Work to be completed:
Write out all of the data without omission, exactly as shown.

Provided records Block Start

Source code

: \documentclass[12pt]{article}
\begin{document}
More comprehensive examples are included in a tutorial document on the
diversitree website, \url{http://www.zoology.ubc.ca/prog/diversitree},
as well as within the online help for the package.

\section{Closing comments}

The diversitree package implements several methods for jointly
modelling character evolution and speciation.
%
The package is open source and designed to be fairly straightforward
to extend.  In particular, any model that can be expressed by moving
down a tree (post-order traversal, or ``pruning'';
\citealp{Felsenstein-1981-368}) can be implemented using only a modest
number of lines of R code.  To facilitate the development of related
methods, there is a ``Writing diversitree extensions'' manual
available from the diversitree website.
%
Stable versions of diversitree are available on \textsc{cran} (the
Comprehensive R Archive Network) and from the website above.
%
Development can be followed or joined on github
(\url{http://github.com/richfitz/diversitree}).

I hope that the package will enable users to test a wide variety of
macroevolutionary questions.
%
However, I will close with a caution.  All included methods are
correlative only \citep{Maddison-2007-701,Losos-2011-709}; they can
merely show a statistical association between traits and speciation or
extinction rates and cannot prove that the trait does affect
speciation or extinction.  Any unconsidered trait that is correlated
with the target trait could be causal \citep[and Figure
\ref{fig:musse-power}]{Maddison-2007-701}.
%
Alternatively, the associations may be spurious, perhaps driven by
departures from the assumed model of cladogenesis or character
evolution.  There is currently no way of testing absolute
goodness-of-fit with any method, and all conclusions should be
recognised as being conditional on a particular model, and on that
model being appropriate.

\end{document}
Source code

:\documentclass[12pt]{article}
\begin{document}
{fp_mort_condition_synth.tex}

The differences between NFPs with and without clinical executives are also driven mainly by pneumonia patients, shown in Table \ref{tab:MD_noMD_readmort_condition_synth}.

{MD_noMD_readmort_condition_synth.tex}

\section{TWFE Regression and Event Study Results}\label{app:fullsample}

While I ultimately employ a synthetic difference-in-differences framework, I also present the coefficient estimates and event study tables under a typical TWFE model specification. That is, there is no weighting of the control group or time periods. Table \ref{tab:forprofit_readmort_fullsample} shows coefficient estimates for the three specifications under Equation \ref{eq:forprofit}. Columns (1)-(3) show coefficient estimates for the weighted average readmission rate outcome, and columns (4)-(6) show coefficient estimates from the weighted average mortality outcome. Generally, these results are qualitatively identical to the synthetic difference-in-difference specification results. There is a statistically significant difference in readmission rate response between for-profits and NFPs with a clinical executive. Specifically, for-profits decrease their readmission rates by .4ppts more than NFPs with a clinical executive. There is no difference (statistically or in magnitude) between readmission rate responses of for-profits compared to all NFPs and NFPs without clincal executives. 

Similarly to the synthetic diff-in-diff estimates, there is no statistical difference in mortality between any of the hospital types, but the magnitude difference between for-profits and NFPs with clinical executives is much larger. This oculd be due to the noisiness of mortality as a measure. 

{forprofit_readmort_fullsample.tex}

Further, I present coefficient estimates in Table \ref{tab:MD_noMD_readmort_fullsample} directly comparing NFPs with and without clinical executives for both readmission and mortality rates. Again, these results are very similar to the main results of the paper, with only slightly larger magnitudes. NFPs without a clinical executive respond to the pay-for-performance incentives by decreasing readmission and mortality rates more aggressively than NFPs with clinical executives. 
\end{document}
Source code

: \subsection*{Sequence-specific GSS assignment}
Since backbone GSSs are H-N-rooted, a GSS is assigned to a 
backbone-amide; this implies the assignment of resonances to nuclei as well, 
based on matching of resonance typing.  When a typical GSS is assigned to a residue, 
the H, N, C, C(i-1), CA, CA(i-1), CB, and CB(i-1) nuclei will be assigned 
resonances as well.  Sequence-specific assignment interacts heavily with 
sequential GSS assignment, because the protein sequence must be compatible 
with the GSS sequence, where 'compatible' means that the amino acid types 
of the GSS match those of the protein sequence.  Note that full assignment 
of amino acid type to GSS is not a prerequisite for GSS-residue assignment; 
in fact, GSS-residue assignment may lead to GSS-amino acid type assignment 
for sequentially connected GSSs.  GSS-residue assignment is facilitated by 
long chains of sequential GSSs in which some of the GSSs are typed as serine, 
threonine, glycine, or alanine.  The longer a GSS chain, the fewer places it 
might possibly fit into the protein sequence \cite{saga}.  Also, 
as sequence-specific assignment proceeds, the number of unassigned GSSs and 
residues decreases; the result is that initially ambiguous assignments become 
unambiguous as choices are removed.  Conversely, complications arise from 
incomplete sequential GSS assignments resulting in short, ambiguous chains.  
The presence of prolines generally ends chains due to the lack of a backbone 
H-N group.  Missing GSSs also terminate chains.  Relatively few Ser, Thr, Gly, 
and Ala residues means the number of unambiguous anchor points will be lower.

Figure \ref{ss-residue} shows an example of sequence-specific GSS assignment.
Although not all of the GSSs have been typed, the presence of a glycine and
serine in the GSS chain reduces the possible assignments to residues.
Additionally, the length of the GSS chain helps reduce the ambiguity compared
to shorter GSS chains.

Provided records Block End

Response box:
Source code

: \documentclass[12pt]{article}
\begin{document}
More comprehensive examples are included in a tutorial document on the
diversitree website, \url{http://www.zoology.ubc.ca/prog/diversitree},
as well as within the online help for the package.

\section{Closing comments}

The diversitree package implements several methods for jointly
modelling character evolution and speciation.
%
The package is open source and designed to be fairly straightforward
to extend.  In particular, any model that can be expressed by moving
down a tree (post-order traversal, or ``pruning'';
\citealp{Felsenstein-1981-368}) can be implemented using only a modest
number of lines of R code.  To facilitate the development of related
methods, there is a ``Writing diversitree extensions'' manual
available from the diversitree website.
%
Stable versions of diversitree are available on \textsc{cran} (the
Comprehensive R Archive Network) and from the website above.
%
Development can be followed or joined on github
(\url{http://github.com/richfitz/diversitree}).

I hope that the package will enable users to test a wide variety of
macroevolutionary questions.
%
However, I will close with a caution.  All included methods are
correlative only \citep{Maddison-2007-701,Losos-2011-709}; they can
merely show a statistical association between traits and speciation or
extinction rates and cannot prove that the trait does affect
speciation or extinction.  Any unconsidered trait that is correlated
with the target trait could be causal \citep[and Figure
\ref{fig:musse-power}]{Maddison-2007-701}.
%
Alternatively, the associations may be spurious, perhaps driven by
departures from the assumed model of cladogenesis or character
evolution.  There is currently no way of testing absolute
goodness-of-fit with any method, and all conclusions should be
recognised as being conditional on a particular model, and on that
model being appropriate.

\end{document}
Source code

:\documentclass[12pt]{article}
\begin{document}
{fp_mort_condition_synth.tex}

The differences between NFPs with and without clinical executives are also driven mainly by pneumonia patients, shown in Table \ref{tab:MD_noMD_readmort_condition_synth}.

{MD_noMD_readmort_condition_synth.tex}

\section{TWFE Regression and Event Study Results}\label{app:fullsample}

While I ultimately employ a synthetic difference-in-differences framework, I also present the coefficient estimates and event study tables under a typical TWFE model specification. That is, there is no weighting of the control group or time periods. Table \ref{tab:forprofit_readmort_fullsample} shows coefficient estimates for the three specifications under Equation \ref{eq:forprofit}. Columns (1)-(3) show coefficient estimates for the weighted average readmission rate outcome, and columns (4)-(6) show coefficient estimates from the weighted average mortality outcome. Generally, these results are qualitatively identical to the synthetic difference-in-difference specification results. There is a statistically significant difference in readmission rate response between for-profits and NFPs with a clinical executive. Specifically, for-profits decrease their readmission rates by .4ppts more than NFPs with a clinical executive. There is no difference (statistically or in magnitude) between readmission rate responses of for-profits compared to all NFPs and NFPs without clincal executives. 

Similarly to the synthetic diff-in-diff estimates, there is no statistical difference in mortality between any of the hospital types, but the magnitude difference between for-profits and NFPs with clinical executives is much larger. This oculd be due to the noisiness of mortality as a measure. 

{forprofit_readmort_fullsample.tex}

Further, I present coefficient estimates in Table \ref{tab:MD_noMD_readmort_fullsample} directly comparing NFPs with and without clinical executives for both readmission and mortality rates. Again, these results are very similar to the main results of the paper, with only slightly larger magnitudes. NFPs without a clinical executive respond to the pay-for-performance incentives by decreasing readmission and mortality rates more aggressively than NFPs with clinical executives. 
\end{document}
Source code

: \subsection*{Sequence-specific GSS assignment}
Since backbone GSSs are H-N-rooted, a GSS is assigned to a 
backbone-amide; this implies the assignment of resonances to nuclei as well, 
based on matching of resonance typing.  When a typical GSS is assigned to a residue, 
the H, N, C, C(i-1), CA, CA(i-1), CB, and CB(i-1) nuclei will be assigned 
resonances as well.  Sequence-specific assignment interacts heavily with 
sequential GSS assignment, because the protein sequence must be compatible 
with the GSS sequence, where 'compatible' means that the amino acid types 
of the GSS match those of the protein sequence.  Note that full assignment 
of amino acid type to GSS is not a prerequisite for GSS-residue assignment; 
in fact, GSS-residue assignment may lead to GSS-amino acid type assignment 
for sequentially connected GSSs.  GSS-residue assignment is facilitated by 
long chains of sequential GSSs in which some of the GSSs are typed as serine, 
threonine, glycine, or alanine.  The longer a GSS chain, the fewer places it 
might possibly fit into the protein sequence \cite{saga}.  Also, 
as sequence-specific assignment proceeds, the number of unassigned GSSs and 
residues decreases; the result is that initially ambiguous assignments become 
unambiguous as choices are removed.  Conversely, complications arise from 
incomplete sequential GSS assignments resulting in short, ambiguous chains.  
The presence of prolines generally ends chains due to the lack of a backbone 
H-N group.  Missing GSSs also terminate chains.  Relatively few Ser, Thr, Gly, 
and Ala residues means the number of unambiguous anchor points will be lower.

Figure \ref{ss-residue} shows an example of sequence-specific GSS assignment.
Although not all of the GSSs have been typed, the presence of a glycine and
serine in the GSS chain reduces the possible assignments to residues.
Additionally, the length of the GSS chain helps reduce the ambiguity compared
to shorter GSS chains.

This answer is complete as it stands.